Reproduce the records exactly, but not the pictures.

> [AVAILABLE DATA]
# # #

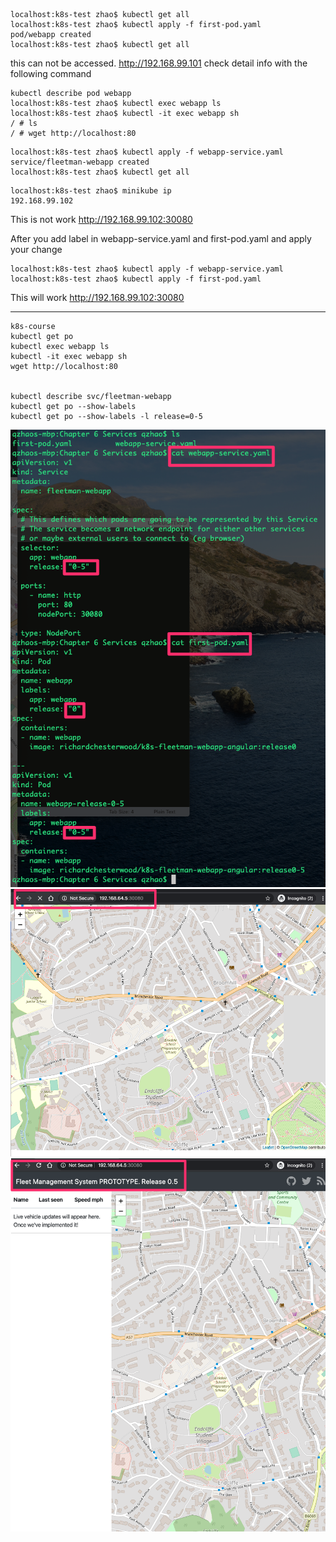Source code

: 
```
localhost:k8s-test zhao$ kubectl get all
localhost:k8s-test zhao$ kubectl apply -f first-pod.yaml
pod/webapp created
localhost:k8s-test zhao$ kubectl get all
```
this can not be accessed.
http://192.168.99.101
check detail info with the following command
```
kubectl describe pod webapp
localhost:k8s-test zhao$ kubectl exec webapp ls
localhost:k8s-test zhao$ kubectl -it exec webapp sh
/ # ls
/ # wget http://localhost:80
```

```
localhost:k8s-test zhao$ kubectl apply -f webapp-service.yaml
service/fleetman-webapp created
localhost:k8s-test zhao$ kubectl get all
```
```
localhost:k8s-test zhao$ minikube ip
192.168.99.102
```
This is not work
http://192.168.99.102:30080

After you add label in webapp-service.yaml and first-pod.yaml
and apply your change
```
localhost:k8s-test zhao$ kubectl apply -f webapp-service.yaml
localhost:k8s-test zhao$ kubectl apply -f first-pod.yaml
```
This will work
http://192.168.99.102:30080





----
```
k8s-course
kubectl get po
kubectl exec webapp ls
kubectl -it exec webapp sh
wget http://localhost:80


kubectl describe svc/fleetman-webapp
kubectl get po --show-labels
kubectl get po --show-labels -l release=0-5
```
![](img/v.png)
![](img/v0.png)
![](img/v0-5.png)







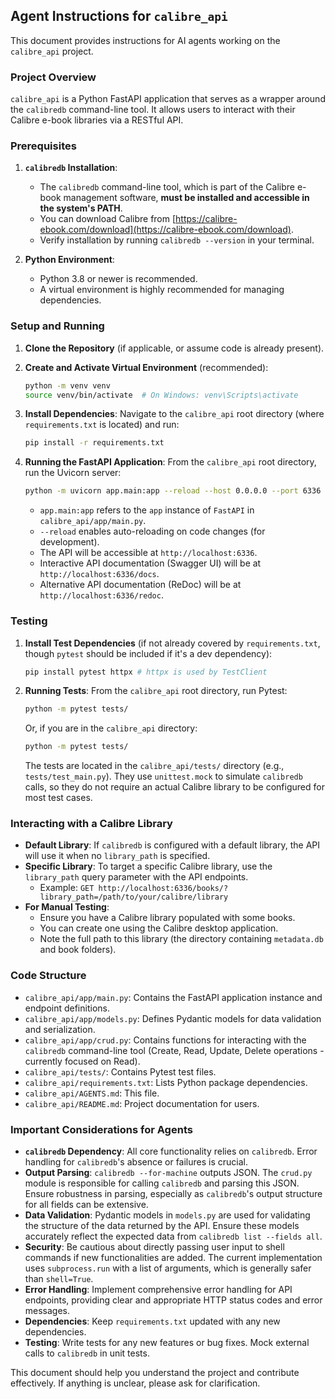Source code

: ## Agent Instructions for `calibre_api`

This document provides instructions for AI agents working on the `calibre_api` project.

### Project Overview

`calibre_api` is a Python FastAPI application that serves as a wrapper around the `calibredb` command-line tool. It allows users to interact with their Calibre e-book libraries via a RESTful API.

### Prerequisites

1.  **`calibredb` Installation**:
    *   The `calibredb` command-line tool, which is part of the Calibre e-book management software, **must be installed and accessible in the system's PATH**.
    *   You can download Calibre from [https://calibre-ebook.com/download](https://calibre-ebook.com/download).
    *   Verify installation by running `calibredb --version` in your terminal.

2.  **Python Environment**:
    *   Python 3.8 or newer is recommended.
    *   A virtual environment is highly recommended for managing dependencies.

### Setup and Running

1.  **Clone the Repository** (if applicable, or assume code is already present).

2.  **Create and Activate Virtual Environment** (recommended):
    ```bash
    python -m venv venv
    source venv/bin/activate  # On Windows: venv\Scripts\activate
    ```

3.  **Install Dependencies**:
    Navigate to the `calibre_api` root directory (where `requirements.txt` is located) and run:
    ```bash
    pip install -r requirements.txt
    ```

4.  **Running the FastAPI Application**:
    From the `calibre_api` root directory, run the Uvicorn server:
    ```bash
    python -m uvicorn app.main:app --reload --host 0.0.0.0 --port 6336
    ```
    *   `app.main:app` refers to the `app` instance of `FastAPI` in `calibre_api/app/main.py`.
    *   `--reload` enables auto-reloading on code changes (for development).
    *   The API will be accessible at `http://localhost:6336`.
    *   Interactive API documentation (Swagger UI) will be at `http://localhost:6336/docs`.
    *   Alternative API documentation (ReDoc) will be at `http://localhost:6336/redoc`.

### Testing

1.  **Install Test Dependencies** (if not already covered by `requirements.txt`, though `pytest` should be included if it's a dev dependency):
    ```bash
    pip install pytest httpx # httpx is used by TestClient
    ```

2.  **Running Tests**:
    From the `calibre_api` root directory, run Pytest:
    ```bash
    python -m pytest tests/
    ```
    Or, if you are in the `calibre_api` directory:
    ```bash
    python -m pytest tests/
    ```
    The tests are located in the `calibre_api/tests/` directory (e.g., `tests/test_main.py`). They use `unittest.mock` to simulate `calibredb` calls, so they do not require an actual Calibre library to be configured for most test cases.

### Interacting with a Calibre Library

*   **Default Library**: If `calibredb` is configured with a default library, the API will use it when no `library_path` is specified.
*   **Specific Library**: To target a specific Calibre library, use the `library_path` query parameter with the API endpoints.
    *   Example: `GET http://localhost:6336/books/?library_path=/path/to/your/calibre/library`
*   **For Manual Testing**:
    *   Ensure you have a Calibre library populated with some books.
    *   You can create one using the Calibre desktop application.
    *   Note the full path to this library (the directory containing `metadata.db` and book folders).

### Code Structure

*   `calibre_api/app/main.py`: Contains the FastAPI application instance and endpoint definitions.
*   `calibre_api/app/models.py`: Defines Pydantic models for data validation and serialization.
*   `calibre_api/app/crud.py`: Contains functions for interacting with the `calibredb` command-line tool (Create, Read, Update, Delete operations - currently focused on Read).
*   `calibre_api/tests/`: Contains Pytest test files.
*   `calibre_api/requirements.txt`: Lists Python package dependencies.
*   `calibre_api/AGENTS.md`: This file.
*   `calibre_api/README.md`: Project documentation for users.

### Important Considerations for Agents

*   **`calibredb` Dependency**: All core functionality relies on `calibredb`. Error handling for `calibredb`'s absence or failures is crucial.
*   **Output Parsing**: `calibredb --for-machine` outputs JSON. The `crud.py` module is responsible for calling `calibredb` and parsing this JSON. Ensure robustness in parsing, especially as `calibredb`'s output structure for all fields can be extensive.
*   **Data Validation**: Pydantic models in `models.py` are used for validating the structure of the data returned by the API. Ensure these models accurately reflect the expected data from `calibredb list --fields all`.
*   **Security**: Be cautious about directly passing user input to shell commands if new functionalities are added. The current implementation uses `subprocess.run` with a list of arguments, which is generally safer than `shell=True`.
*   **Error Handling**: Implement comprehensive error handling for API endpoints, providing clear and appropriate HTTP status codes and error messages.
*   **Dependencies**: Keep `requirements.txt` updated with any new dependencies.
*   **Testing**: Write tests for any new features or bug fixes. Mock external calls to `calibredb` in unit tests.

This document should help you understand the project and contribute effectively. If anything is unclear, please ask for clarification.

# # #

> [SOLVED EXERCISE]
Source code

: 
```
localhost:k8s-test zhao$ kubectl get all
localhost:k8s-test zhao$ kubectl apply -f first-pod.yaml
pod/webapp created
localhost:k8s-test zhao$ kubectl get all
```
this can not be accessed.
http://192.168.99.101
check detail info with the following command
```
kubectl describe pod webapp
localhost:k8s-test zhao$ kubectl exec webapp ls
localhost:k8s-test zhao$ kubectl -it exec webapp sh
/ # ls
/ # wget http://localhost:80
```

```
localhost:k8s-test zhao$ kubectl apply -f webapp-service.yaml
service/fleetman-webapp created
localhost:k8s-test zhao$ kubectl get all
```
```
localhost:k8s-test zhao$ minikube ip
192.168.99.102
```
This is not work
http://192.168.99.102:30080

After you add label in webapp-service.yaml and first-pod.yaml
and apply your change
```
localhost:k8s-test zhao$ kubectl apply -f webapp-service.yaml
localhost:k8s-test zhao$ kubectl apply -f first-pod.yaml
```
This will work
http://192.168.99.102:30080





----
```
k8s-course
kubectl get po
kubectl exec webapp ls
kubectl -it exec webapp sh
wget http://localhost:80


kubectl describe svc/fleetman-webapp
kubectl get po --show-labels
kubectl get po --show-labels -l release=0-5
```
![](img/v.png)
![](img/v0.png)
![](img/v0-5.png)







Source code

: ## Agent Instructions for `calibre_api`

This document provides instructions for AI agents working on the `calibre_api` project.

### Project Overview

`calibre_api` is a Python FastAPI application that serves as a wrapper around the `calibredb` command-line tool. It allows users to interact with their Calibre e-book libraries via a RESTful API.

### Prerequisites

1.  **`calibredb` Installation**:
    *   The `calibredb` command-line tool, which is part of the Calibre e-book management software, **must be installed and accessible in the system's PATH**.
    *   You can download Calibre from [https://calibre-ebook.com/download](https://calibre-ebook.com/download).
    *   Verify installation by running `calibredb --version` in your terminal.

2.  **Python Environment**:
    *   Python 3.8 or newer is recommended.
    *   A virtual environment is highly recommended for managing dependencies.

### Setup and Running

1.  **Clone the Repository** (if applicable, or assume code is already present).

2.  **Create and Activate Virtual Environment** (recommended):
    ```bash
    python -m venv venv
    source venv/bin/activate  # On Windows: venv\Scripts\activate
    ```

3.  **Install Dependencies**:
    Navigate to the `calibre_api` root directory (where `requirements.txt` is located) and run:
    ```bash
    pip install -r requirements.txt
    ```

4.  **Running the FastAPI Application**:
    From the `calibre_api` root directory, run the Uvicorn server:
    ```bash
    python -m uvicorn app.main:app --reload --host 0.0.0.0 --port 6336
    ```
    *   `app.main:app` refers to the `app` instance of `FastAPI` in `calibre_api/app/main.py`.
    *   `--reload` enables auto-reloading on code changes (for development).
    *   The API will be accessible at `http://localhost:6336`.
    *   Interactive API documentation (Swagger UI) will be at `http://localhost:6336/docs`.
    *   Alternative API documentation (ReDoc) will be at `http://localhost:6336/redoc`.

### Testing

1.  **Install Test Dependencies** (if not already covered by `requirements.txt`, though `pytest` should be included if it's a dev dependency):
    ```bash
    pip install pytest httpx # httpx is used by TestClient
    ```

2.  **Running Tests**:
    From the `calibre_api` root directory, run Pytest:
    ```bash
    python -m pytest tests/
    ```
    Or, if you are in the `calibre_api` directory:
    ```bash
    python -m pytest tests/
    ```
    The tests are located in the `calibre_api/tests/` directory (e.g., `tests/test_main.py`). They use `unittest.mock` to simulate `calibredb` calls, so they do not require an actual Calibre library to be configured for most test cases.

### Interacting with a Calibre Library

*   **Default Library**: If `calibredb` is configured with a default library, the API will use it when no `library_path` is specified.
*   **Specific Library**: To target a specific Calibre library, use the `library_path` query parameter with the API endpoints.
    *   Example: `GET http://localhost:6336/books/?library_path=/path/to/your/calibre/library`
*   **For Manual Testing**:
    *   Ensure you have a Calibre library populated with some books.
    *   You can create one using the Calibre desktop application.
    *   Note the full path to this library (the directory containing `metadata.db` and book folders).

### Code Structure

*   `calibre_api/app/main.py`: Contains the FastAPI application instance and endpoint definitions.
*   `calibre_api/app/models.py`: Defines Pydantic models for data validation and serialization.
*   `calibre_api/app/crud.py`: Contains functions for interacting with the `calibredb` command-line tool (Create, Read, Update, Delete operations - currently focused on Read).
*   `calibre_api/tests/`: Contains Pytest test files.
*   `calibre_api/requirements.txt`: Lists Python package dependencies.
*   `calibre_api/AGENTS.md`: This file.
*   `calibre_api/README.md`: Project documentation for users.

### Important Considerations for Agents

*   **`calibredb` Dependency**: All core functionality relies on `calibredb`. Error handling for `calibredb`'s absence or failures is crucial.
*   **Output Parsing**: `calibredb --for-machine` outputs JSON. The `crud.py` module is responsible for calling `calibredb` and parsing this JSON. Ensure robustness in parsing, especially as `calibredb`'s output structure for all fields can be extensive.
*   **Data Validation**: Pydantic models in `models.py` are used for validating the structure of the data returned by the API. Ensure these models accurately reflect the expected data from `calibredb list --fields all`.
*   **Security**: Be cautious about directly passing user input to shell commands if new functionalities are added. The current implementation uses `subprocess.run` with a list of arguments, which is generally safer than `shell=True`.
*   **Error Handling**: Implement comprehensive error handling for API endpoints, providing clear and appropriate HTTP status codes and error messages.
*   **Dependencies**: Keep `requirements.txt` updated with any new dependencies.
*   **Testing**: Write tests for any new features or bug fixes. Mock external calls to `calibredb` in unit tests.

This document should help you understand the project and contribute effectively. If anything is unclear, please ask for clarification.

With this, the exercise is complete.